━━━ Data for this task ━━━

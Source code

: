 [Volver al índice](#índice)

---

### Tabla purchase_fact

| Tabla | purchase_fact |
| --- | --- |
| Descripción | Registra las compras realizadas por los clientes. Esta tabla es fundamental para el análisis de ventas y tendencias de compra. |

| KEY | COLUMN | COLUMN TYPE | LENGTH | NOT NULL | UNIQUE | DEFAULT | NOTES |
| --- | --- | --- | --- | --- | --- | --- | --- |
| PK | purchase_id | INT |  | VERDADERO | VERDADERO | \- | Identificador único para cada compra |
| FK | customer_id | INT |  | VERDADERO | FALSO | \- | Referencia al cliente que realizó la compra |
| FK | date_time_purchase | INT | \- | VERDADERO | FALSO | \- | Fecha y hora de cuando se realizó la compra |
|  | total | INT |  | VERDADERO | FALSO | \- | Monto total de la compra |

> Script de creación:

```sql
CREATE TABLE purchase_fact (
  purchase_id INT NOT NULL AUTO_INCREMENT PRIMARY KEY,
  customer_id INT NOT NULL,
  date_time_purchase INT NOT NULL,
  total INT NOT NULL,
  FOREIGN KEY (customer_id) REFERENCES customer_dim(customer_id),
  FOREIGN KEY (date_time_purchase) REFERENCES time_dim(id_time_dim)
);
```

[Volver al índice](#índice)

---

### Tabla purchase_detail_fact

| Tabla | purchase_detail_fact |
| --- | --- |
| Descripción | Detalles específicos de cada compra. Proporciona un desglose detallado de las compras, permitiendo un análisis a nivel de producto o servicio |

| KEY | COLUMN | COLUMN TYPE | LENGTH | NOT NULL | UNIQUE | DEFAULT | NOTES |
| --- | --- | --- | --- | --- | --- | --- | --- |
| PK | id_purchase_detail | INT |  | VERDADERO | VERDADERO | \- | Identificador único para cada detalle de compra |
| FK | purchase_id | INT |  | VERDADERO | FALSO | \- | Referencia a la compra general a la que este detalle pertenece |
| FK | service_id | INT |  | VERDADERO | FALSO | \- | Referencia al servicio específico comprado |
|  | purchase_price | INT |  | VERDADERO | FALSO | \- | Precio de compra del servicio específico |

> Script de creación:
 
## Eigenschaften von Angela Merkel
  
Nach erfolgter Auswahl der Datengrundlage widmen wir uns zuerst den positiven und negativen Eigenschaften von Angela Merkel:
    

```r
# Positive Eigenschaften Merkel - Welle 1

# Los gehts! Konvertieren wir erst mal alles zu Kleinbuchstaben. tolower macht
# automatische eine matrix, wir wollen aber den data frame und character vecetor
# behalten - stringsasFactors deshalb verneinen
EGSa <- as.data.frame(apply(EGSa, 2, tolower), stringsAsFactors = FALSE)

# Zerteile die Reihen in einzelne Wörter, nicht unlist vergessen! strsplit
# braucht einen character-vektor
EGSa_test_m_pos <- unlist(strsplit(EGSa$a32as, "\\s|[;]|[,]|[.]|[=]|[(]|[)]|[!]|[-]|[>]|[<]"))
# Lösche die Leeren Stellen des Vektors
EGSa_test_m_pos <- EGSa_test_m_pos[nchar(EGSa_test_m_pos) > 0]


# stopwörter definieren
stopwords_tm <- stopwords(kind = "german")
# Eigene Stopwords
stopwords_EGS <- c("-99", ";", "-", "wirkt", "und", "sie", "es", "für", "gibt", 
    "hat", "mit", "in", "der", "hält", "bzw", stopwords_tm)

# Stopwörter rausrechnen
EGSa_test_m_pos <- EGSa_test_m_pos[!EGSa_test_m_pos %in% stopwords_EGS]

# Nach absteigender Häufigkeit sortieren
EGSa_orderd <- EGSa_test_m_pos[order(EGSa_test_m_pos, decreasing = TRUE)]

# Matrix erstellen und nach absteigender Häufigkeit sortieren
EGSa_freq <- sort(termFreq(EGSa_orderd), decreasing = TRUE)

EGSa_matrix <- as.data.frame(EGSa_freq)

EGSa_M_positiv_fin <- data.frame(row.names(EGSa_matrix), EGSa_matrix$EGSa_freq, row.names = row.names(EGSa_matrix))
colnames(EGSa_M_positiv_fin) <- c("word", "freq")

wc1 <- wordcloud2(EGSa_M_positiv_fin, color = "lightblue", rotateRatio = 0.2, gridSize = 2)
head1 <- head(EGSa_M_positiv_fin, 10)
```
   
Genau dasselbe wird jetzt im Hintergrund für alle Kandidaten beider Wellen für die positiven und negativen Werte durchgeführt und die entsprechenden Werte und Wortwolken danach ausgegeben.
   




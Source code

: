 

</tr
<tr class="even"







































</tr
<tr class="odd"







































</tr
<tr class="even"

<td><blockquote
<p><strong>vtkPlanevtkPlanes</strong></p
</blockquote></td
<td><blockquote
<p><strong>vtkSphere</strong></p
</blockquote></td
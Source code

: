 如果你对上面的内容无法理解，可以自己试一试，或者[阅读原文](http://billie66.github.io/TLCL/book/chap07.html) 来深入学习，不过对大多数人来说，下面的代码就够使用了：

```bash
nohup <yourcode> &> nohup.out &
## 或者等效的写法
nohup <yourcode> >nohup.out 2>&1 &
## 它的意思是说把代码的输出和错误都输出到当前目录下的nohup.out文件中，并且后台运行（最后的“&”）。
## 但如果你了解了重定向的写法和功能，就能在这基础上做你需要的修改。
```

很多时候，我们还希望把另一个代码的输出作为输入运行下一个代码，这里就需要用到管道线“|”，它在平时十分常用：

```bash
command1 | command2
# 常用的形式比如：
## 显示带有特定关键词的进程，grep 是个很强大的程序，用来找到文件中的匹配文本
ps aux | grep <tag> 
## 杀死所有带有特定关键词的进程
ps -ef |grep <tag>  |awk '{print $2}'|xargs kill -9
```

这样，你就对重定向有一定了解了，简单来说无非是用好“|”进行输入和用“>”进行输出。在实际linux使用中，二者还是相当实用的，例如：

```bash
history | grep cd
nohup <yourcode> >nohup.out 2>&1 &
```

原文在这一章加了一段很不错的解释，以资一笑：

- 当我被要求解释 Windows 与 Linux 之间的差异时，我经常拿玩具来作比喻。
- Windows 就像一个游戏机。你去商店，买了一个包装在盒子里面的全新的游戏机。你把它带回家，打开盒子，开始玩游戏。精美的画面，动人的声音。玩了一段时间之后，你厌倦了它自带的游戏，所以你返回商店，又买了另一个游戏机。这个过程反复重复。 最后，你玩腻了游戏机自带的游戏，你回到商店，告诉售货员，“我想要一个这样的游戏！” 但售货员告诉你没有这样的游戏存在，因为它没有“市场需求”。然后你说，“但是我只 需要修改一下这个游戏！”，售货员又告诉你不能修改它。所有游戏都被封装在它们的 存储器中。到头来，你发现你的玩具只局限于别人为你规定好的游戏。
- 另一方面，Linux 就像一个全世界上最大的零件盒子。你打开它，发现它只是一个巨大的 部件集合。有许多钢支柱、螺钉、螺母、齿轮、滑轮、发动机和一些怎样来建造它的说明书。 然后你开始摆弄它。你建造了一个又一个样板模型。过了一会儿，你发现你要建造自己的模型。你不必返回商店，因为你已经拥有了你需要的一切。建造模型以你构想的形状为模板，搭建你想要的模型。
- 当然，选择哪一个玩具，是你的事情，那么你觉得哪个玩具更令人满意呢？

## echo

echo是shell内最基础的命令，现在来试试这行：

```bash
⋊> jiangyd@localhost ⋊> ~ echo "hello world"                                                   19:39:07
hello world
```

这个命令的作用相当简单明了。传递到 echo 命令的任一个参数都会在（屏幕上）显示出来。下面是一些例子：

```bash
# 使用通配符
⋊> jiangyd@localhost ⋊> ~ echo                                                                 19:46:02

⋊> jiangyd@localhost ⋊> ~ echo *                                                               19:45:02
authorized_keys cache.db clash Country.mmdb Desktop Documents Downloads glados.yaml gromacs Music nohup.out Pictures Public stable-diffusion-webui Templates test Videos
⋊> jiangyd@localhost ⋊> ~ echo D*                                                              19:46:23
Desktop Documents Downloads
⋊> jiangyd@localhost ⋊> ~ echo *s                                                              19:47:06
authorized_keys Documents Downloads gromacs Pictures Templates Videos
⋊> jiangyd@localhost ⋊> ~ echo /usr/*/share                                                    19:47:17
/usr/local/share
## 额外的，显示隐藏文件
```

━━━

**Work to complete:** Starting at the first line of the data above, retype each line exactly until you reach the line containing "de compra. |", and include that line too.

**Solved exercise:**
Source code

: [Volver al índice](#índice)

---

### Tabla purchase_fact

| Tabla | purchase_fact |
| --- | --- |
| Descripción | Registra las compras realizadas por los clientes. Esta tabla es fundamental para el análisis de ventas y tendencias de compra. |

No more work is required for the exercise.